__ASSIGNMENT__.
Your answer must be every line of the data that holds the string "AuthType".

-------- SOURCE DATA --------

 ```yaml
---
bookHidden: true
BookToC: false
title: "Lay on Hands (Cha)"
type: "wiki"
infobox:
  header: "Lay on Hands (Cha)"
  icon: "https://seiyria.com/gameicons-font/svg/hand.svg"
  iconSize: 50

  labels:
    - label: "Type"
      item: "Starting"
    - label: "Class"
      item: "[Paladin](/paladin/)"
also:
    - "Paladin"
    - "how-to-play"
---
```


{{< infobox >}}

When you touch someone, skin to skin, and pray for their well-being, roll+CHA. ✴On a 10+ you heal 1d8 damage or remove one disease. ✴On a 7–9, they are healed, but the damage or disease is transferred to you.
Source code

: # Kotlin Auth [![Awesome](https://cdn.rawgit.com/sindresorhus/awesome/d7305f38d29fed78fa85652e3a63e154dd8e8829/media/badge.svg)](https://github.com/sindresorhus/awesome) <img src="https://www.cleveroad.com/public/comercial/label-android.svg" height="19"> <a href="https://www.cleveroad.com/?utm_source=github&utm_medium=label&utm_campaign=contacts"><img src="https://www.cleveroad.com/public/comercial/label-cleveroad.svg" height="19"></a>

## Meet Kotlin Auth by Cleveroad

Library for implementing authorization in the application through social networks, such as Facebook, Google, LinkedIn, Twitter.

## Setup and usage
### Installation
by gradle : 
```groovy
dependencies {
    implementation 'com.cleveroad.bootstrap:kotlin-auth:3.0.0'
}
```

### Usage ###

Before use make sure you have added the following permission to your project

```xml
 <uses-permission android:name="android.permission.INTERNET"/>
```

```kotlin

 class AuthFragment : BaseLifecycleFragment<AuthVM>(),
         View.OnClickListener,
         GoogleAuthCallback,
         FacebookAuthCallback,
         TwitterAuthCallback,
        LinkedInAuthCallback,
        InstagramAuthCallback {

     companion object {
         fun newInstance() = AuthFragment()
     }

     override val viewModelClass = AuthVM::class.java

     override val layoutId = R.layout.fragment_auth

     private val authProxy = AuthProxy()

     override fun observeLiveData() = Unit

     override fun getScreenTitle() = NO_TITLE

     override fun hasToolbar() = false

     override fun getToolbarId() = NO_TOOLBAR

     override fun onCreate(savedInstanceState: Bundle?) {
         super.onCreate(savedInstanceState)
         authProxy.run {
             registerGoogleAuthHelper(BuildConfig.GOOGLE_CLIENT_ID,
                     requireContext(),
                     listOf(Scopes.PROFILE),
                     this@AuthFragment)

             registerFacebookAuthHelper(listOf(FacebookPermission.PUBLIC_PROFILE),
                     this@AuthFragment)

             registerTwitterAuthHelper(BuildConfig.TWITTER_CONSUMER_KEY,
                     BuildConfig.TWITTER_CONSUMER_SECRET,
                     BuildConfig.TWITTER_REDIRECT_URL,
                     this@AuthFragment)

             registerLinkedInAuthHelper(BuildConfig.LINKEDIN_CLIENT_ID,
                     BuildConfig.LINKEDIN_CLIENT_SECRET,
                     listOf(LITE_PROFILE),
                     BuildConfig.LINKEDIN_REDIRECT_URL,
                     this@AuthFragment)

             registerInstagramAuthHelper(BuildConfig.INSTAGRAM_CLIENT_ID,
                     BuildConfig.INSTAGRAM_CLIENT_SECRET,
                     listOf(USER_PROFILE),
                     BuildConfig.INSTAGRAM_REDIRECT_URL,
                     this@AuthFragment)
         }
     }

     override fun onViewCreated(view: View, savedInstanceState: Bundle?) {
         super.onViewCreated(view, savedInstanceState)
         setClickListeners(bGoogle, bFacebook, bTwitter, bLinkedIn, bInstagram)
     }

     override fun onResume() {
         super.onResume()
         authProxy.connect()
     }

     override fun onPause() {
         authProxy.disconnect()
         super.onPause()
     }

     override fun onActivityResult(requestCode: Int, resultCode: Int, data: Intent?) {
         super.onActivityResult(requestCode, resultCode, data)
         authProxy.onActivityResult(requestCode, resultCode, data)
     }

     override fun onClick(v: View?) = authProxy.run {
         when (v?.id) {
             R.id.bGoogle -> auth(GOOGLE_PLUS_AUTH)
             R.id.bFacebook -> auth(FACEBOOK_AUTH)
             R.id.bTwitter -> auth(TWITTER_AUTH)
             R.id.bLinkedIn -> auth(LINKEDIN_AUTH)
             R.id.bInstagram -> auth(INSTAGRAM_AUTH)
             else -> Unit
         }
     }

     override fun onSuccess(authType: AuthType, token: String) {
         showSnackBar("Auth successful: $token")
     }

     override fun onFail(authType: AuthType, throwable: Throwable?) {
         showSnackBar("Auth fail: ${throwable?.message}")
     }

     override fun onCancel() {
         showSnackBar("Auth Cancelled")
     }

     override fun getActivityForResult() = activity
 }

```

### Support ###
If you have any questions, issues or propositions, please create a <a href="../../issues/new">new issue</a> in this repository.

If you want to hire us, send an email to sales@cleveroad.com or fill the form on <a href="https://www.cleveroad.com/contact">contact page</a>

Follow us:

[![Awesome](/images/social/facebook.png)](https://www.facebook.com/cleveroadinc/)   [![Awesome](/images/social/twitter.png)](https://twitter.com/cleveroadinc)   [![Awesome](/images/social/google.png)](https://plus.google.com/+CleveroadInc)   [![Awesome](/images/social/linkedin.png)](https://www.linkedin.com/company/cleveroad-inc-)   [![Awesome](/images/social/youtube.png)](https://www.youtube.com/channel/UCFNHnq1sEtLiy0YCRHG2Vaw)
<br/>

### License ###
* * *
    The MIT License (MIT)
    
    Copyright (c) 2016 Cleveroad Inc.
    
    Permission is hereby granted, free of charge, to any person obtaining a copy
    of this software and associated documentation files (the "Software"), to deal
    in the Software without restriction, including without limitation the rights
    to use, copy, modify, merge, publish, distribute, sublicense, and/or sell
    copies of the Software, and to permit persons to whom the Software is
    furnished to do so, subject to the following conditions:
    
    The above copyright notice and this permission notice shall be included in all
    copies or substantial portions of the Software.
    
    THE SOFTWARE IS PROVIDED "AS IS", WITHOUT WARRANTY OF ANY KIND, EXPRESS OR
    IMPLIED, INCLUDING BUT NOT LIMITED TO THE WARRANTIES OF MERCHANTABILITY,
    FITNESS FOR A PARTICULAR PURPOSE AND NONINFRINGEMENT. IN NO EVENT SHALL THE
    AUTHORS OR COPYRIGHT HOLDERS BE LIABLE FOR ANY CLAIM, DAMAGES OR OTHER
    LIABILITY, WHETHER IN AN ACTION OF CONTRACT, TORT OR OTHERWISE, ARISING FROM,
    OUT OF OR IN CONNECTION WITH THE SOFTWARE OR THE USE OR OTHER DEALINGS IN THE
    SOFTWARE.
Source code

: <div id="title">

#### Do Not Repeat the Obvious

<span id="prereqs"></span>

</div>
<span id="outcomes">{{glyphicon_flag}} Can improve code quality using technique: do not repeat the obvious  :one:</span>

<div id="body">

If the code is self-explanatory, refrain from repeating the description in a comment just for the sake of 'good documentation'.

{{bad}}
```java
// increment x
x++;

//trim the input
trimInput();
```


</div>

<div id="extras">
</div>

--------

__SOLVED EXERCISE__.
     override fun onSuccess(authType: AuthType, token: String) {
     override fun onFail(authType: AuthType, throwable: Throwable?) {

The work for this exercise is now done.